I want to know why he chose that specific form and not others such as $\sum(O_{ij} -E_{ij})^2$ or $\sum|O_{ij} -E_{ij}|$, and also why he divided the square with the denominator.

## Best Answer

Pearson's 1900 paper is out of copyright, so we can read it online.

You should begin by noting that this paper is about the goodness of fit test, not the test of independence or homogeneity.

He proceeds by working with the multivariate normal, and the chi-square arises as a sum of squared standardized normal variates.

You can see from the discussion on p160-161 he's clearly discussing applying the test to multinomial distributed data (I don't think he uses that term anywhere). He apparently understands the approximate multivariate normality of the multinomial (certainly he knows the margins are approximately normal - that's a very old result - and knows the means, variances and covariances, since they're stated in the paper); my guess is that most of that stuff is already old hat by 1900. (Note that the chi-squared distribution itself dates back to work by Helmert in the mid-1870s.)

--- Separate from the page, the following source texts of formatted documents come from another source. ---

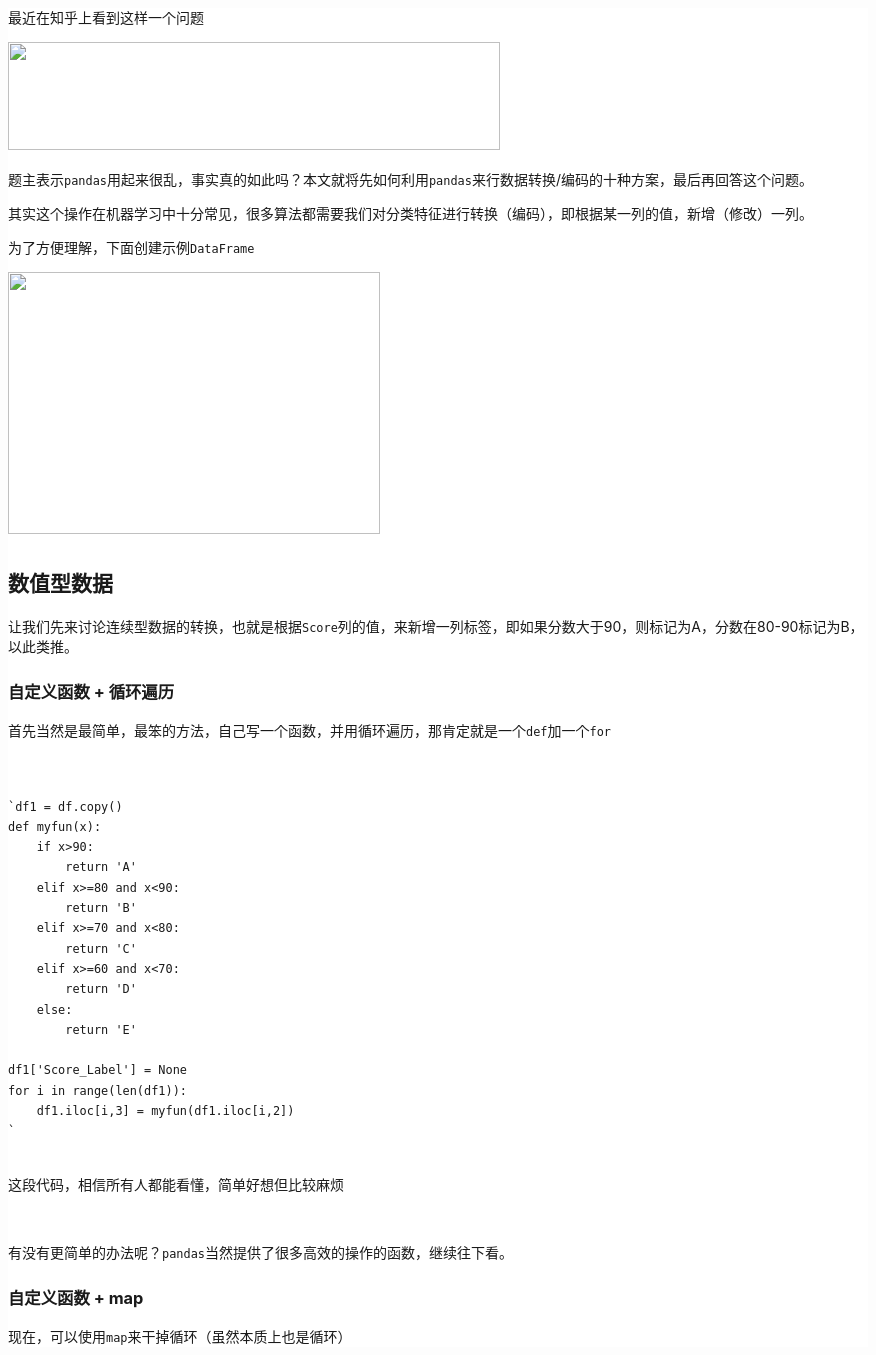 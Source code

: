 最近在知乎上看到这样一个问题

<img width="492" height="108" src="../../../_resources/640_wx_fmt_png_wxfrom_5_wx_lazy__c0dee15c79974cda8.png"/>

题主表示`pandas`用起来很乱，事实真的如此吗？本文就将先如何利用`pandas`来行数据转换/编码的十种方案，最后再回答这个问题。

其实这个操作在机器学习中十分常见，很多算法都需要我们对分类特征进行转换（编码），即根据某一列的值，新增（修改）一列。

为了方便理解，下面创建示例`DataFrame`

<img width="372" height="262" src="../../../_resources/640_wx_fmt_png_wxfrom_5_wx_lazy__3ec68aab26fd41c49.png"/>

## 数值型数据

让我们先来讨论连续型数据的转换，也就是根据`Score`列的值，来新增一列标签，即如果分数大于90，则标记为A，分数在80-90标记为B，以此类推。

### 自定义函数 \+ 循环遍历

首先当然是最简单，最笨的方法，自己写一个函数，并用循环遍历，那肯定就是一个`def`加一个`for`

```


`df1 = df.copy()
def myfun(x):
    if x>90:
        return 'A'
    elif x>=80 and x<90:
        return 'B'
    elif x>=70 and x<80:
        return 'C'
    elif x>=60 and x<70:
        return 'D'
    else:
        return 'E'
    
df1['Score_Label'] = None
for i in range(len(df1)):
    df1.iloc[i,3] = myfun(df1.iloc[i,2])
`


```

这段代码，相信所有人都能看懂，简单好想但比较麻烦

![Image](data:image/gif;base64,iVBORw0KGgoAAAANSUhEUgAAAAEAAAABCAYAAAAfFcSJAAAADUlEQVQImWNgYGBgAAAABQABh6FO1AAAAABJRU5ErkJggg==)

有没有更简单的办法呢？`pandas`当然提供了很多高效的操作的函数，继续往下看。

### 自定义函数 \+ map

现在，可以使用`map`来干掉循环（虽然本质上也是循环）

Then by the bottom of p163 he derives a chi-square statistic as "a measure of goodness of fit" (the statistic itself appears in the exponent of the multivariate normal approximation).

He then goes on to discuss how to evaluate the p-value*, and then he correctly gives the upper tail area of a $\chi^2_{12}$ beyond 43.87 as 0.000016. [You should keep in mind, however, that he didn't correctly understand how to adjust degrees of freedom for parameter estimation at that stage, so some of the examples in his papers use too high a d.f.]

*(note that neither Fisherian nor Neyman-Pearson testing paradigms exist, we nevertheless clearly see him apply the concept of a p-value already.)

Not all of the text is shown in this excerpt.